Approximately 15-20% of Americans identify having some kind of disability. This number is accurately reflected among U.S. undergraduate students in data from 2017 (approximately 19% of U.S. undergraduate students identified as disabled). The number significantly drops when compared to graduate degree seekers (11.9%). In 2008, only about 7% of U.S. Doctoral students had a disability, and in my field (Humanities), only 5% of Ph.D. students identified as disabled. I am a statistical anomaly.
This journey hasn’t been easy. Graduate school can be extremely isolating, especially since I already struggle interpersonally. I’ve been rejected by graduate programs on more than one occasion because I had disclosed my NVLD in an application. I find conferences really overwhelming, draining, and stressful as I rack my brain, surveilling every move I make, trying to be a model graduate student- especially not one that loses balance and trips over her own feet in public. How do I let people know that I belong here?

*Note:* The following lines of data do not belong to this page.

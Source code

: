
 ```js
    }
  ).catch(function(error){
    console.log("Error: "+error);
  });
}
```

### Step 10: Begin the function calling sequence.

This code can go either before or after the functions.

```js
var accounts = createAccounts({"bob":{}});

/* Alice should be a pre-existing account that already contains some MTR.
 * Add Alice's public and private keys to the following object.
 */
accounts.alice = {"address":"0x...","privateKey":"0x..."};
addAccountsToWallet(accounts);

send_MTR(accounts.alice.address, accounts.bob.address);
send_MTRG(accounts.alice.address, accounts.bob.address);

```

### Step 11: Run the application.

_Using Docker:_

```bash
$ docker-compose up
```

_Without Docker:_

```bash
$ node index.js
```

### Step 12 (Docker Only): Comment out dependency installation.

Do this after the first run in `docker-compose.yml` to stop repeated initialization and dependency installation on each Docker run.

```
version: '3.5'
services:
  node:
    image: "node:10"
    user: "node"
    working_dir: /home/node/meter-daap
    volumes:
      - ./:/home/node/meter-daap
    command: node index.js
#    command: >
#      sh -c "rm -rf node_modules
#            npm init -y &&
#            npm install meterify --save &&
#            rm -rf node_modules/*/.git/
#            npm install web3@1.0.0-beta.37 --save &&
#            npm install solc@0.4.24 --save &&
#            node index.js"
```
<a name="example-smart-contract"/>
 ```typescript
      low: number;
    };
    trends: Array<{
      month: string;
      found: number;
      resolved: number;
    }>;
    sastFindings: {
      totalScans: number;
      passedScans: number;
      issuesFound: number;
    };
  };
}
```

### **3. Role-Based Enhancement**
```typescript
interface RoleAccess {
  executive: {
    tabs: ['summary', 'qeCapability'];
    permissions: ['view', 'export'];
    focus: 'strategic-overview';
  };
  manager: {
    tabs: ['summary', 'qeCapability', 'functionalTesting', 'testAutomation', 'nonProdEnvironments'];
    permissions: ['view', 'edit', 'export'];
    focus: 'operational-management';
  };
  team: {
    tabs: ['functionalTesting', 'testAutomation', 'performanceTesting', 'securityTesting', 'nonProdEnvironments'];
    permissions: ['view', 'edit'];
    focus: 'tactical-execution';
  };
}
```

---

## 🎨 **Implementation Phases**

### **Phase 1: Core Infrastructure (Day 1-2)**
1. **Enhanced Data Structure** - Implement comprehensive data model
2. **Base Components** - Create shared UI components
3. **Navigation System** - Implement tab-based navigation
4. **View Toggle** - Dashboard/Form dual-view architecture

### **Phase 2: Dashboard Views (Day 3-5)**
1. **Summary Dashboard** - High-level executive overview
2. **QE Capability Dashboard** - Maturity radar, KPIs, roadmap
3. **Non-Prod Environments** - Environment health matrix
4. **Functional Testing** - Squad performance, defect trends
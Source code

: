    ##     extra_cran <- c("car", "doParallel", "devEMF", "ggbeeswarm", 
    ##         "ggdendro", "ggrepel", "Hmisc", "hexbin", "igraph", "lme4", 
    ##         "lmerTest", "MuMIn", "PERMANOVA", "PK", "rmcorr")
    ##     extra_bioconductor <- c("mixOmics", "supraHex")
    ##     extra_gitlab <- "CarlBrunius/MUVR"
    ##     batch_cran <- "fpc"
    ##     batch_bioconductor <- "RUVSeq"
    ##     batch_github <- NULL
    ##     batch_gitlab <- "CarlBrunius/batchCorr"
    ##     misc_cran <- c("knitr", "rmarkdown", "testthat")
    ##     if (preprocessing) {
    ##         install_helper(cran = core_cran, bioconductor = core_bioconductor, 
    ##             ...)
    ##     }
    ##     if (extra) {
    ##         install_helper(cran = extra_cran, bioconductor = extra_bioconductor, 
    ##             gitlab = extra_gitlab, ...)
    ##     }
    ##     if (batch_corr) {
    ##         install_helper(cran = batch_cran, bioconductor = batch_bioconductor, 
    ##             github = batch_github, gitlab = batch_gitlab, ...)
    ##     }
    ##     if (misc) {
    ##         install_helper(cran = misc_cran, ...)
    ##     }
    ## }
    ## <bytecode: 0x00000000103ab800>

I’m not sure if I have the answer, but I firmly believe in the power of imagining alternatives. Educators need to be more supportive, inclusive mentors for their students. We need to redefine how we evaluate intelligence. We need to reconsider who gets to be a classroom citizen, who belongs in the classroom. I have been lucky to have many educators in my early childhood, undergraduate, and graduate degrees who were willing to see my disability as a strength, a gift, something that made me unique.
Disabled people are valid. We belong in academia. We belong here. Count me in.